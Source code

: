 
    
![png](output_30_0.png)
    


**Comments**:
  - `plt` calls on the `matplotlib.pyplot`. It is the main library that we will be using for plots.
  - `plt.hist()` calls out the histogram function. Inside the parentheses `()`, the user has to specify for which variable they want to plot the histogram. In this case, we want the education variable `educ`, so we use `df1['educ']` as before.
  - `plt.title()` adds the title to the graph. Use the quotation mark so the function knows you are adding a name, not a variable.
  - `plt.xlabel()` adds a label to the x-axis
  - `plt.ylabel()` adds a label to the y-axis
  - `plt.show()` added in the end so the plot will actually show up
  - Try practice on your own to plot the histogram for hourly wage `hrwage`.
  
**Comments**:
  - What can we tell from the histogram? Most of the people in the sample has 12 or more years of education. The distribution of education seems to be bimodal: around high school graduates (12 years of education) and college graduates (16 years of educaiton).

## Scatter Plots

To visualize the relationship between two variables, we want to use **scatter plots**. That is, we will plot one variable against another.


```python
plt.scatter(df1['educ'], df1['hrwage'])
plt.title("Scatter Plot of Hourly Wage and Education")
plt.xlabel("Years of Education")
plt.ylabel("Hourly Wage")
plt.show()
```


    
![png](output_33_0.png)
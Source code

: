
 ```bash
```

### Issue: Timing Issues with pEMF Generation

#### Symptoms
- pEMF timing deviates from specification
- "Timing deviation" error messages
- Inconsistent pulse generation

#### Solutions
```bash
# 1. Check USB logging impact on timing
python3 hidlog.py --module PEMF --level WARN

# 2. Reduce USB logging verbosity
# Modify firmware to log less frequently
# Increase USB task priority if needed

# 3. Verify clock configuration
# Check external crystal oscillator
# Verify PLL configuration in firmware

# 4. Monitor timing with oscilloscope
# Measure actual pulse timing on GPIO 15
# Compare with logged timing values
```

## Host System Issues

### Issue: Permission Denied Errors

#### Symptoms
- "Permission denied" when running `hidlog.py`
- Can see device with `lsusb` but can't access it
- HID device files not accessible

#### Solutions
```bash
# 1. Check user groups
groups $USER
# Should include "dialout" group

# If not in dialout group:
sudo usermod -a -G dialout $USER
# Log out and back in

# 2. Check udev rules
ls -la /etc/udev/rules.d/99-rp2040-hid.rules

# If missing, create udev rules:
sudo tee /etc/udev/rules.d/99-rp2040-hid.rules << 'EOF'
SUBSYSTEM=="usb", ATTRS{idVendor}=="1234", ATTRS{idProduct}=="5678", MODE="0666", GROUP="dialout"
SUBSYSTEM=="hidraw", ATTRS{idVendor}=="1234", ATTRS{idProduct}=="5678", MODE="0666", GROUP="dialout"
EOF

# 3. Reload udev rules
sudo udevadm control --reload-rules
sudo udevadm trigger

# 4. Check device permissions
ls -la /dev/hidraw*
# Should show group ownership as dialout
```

## Work instructions
Reproduce each entry exactly, leaving out nothing.

## Output for this exercise
Source code

: 
    
![png](output_30_0.png)
    


**Comments**:
  - `plt` calls on the `matplotlib.pyplot`. It is the main library that we will be using for plots.
  - `plt.hist()` calls out the histogram function. Inside the parentheses `()`, the user has to specify for which variable they want to plot the histogram. In this case, we want the education variable `educ`, so we use `df1['educ']` as before.
  - `plt.title()` adds the title to the graph. Use the quotation mark so the function knows you are adding a name, not a variable.
  - `plt.xlabel()` adds a label to the x-axis
  - `plt.ylabel()` adds a label to the y-axis
  - `plt.show()` added in the end so the plot will actually show up
  - Try practice on your own to plot the histogram for hourly wage `hrwage`.
  
**Comments**:
  - What can we tell from the histogram? Most of the people in the sample has 12 or more years of education. The distribution of education seems to be bimodal: around high school graduates (12 years of education) and college graduates (16 years of educaiton).

## Scatter Plots

To visualize the relationship between two variables, we want to use **scatter plots**. That is, we will plot one variable against another.


```python
plt.scatter(df1['educ'], df1['hrwage'])
plt.title("Scatter Plot of Hourly Wage and Education")
plt.xlabel("Years of Education")
plt.ylabel("Hourly Wage")
plt.show()
```


    
![png](output_33_0.png)
Source code

:
 ```bash
```

### Issue: Timing Issues with pEMF Generation

#### Symptoms
- pEMF timing deviates from specification
- "Timing deviation" error messages
- Inconsistent pulse generation

#### Solutions
```bash
# 1. Check USB logging impact on timing
python3 hidlog.py --module PEMF --level WARN

# 2. Reduce USB logging verbosity
# Modify firmware to log less frequently
# Increase USB task priority if needed

# 3. Verify clock configuration
# Check external crystal oscillator
# Verify PLL configuration in firmware

# 4. Monitor timing with oscilloscope
# Measure actual pulse timing on GPIO 15
# Compare with logged timing values
```

## Host System Issues

### Issue: Permission Denied Errors

#### Symptoms
- "Permission denied" when running `hidlog.py`
- Can see device with `lsusb` but can't access it
- HID device files not accessible

#### Solutions
```bash
# 1. Check user groups
groups $USER
# Should include "dialout" group

# If not in dialout group:
sudo usermod -a -G dialout $USER
# Log out and back in

# 2. Check udev rules
ls -la /etc/udev/rules.d/99-rp2040-hid.rules

# If missing, create udev rules:
sudo tee /etc/udev/rules.d/99-rp2040-hid.rules << 'EOF'
SUBSYSTEM=="usb", ATTRS{idVendor}=="1234", ATTRS{idProduct}=="5678", MODE="0666", GROUP="dialout"
SUBSYSTEM=="hidraw", ATTRS{idVendor}=="1234", ATTRS{idProduct}=="5678", MODE="0666", GROUP="dialout"
EOF

# 3. Reload udev rules
sudo udevadm control --reload-rules
sudo udevadm trigger

# 4. Check device permissions
ls -la /dev/hidraw*
# Should show group ownership as dialout
```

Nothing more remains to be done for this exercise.